Ossip y Sammikin la llamaron con furia.

—¡Detente! ¡Regresa! ¡Era una broma! ¡No queremos hacerte daño!

Madouc miró hacia atrás atemorizada y corrió con ímpetu hacia la oscuridad del Bosque de Tantrevalles.

Maldiciendo, lamentando tantos esfuerzos y profiriendo terribles amenazas, Sammikin y Ossip saltaron el parapeto y la persiguieron.

En la linde del bosque Madouc se detuvo un instante para recobrar el aliento y apoyarse en el tronco de un roble viejo y nudoso. A poca distancia venían Ossip y Sammikin, que apenas podían correr por la fatiga. Sammikin vio a Madouc junto al árbol, los cobrizos bucles revueltos. Aminoraron la marcha. Sammikin gritó con voz meliflua:

—Ah, querida niña, haces bien al esperarnos. Cuídate del bosque, donde viven los espantajos.

—¡Te comerán viva y escupirán tus huesos! ¡Estás más segura con nosotros! —añadió Ossip.

—¡Ven aquí, pequeña! —exclamó Sammikin—. ¡Retozaremos juntos!

Madouc dio media vuelta y se internó en el bosque. Sammikin y Ossip soltaron gritos de airada frustración.

—¡Regresa, mocosa desmelenada!

—¡Ahora sí que estamos enfadados! ¡Recibirás un severo castigo!

—¡Ah, zorra, chillarás, jadearás, temblarás! No tendremos piedad, pues no la tuviste con nosotros.

Madouc hizo una mueca. Se le revolvía el estómago. ¡Qué lugar tan espantoso podía ser el mundo! ¡Habían matado al pobre Pymfyd, tan bueno y tan valiente! ¡Y Tyfer! ¡Nunca volvería a montarlo! Y si ellos la pillaban, le retorcerían el cuello en el acto, a menos que prefirieran utilizarla para alguna repugnante diversión.
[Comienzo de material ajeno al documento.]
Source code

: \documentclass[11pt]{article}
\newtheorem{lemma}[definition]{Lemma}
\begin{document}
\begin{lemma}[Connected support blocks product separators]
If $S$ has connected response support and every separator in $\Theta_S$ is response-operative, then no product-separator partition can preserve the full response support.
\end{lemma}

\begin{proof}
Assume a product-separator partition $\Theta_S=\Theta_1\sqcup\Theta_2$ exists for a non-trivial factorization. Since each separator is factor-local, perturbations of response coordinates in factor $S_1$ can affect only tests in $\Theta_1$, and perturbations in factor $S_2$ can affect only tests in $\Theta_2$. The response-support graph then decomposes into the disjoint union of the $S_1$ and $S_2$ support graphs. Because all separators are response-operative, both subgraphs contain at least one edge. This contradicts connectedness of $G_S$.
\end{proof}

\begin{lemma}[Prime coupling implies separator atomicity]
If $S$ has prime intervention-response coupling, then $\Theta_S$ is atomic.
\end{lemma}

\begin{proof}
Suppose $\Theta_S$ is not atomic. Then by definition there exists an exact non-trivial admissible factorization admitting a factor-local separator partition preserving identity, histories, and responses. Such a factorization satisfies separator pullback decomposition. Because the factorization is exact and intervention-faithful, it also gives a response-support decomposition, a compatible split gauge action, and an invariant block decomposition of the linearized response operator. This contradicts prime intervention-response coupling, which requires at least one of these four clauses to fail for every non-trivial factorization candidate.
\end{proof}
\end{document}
Madouc se detuvo a escuchar. Contuvo el aliento. Los crujidos de las pisadas sobre las hojas muertas sonaban cada vez más cerca.

Madouc describió un ángulo, sorteando una mata de espinos y otra de laureles, esperando desorientar así a sus perseguidores.

El bosque se volvió más tupido; el follaje tapaba el cielo, salvo donde un árbol caído, una protuberancia rocosa o alguna circunstancia inexplicable creaba un claro. Un tronco podrido le cerró el paso; Madouc trepó por él a gatas, esquivó un arbusto de zarzamora, saltó un arroyo que corría entre berros. Se detuvo para mirar atrás y recobrar el aliento. No vio nada alarmante y supuso que había eludido a los salteadores. Contuvo el aliento para escuchar.

Crunch, crunch, cruncb: los sonidos eran débiles y cautos pero parecían acercarse. En efecto, Ossip y Sammikin habían entrevisto el destello del vestido blanco de Madouc en un claro del bosque y seguían tras ella.

Madouc soltó un gemido de frustración. Giró y echó a correr nuevamente, tomando los caminos más tortuosos, bajo las sombras más oscuras. Se escurrió entre unas matas de alisos, vadeó un arroyo lento, cruzó un claro y sorteó un roble caído. Encontró un recoveco entre las raíces, oculto por un banco de dedaleras. Madouc se agazapó bajo las raíces.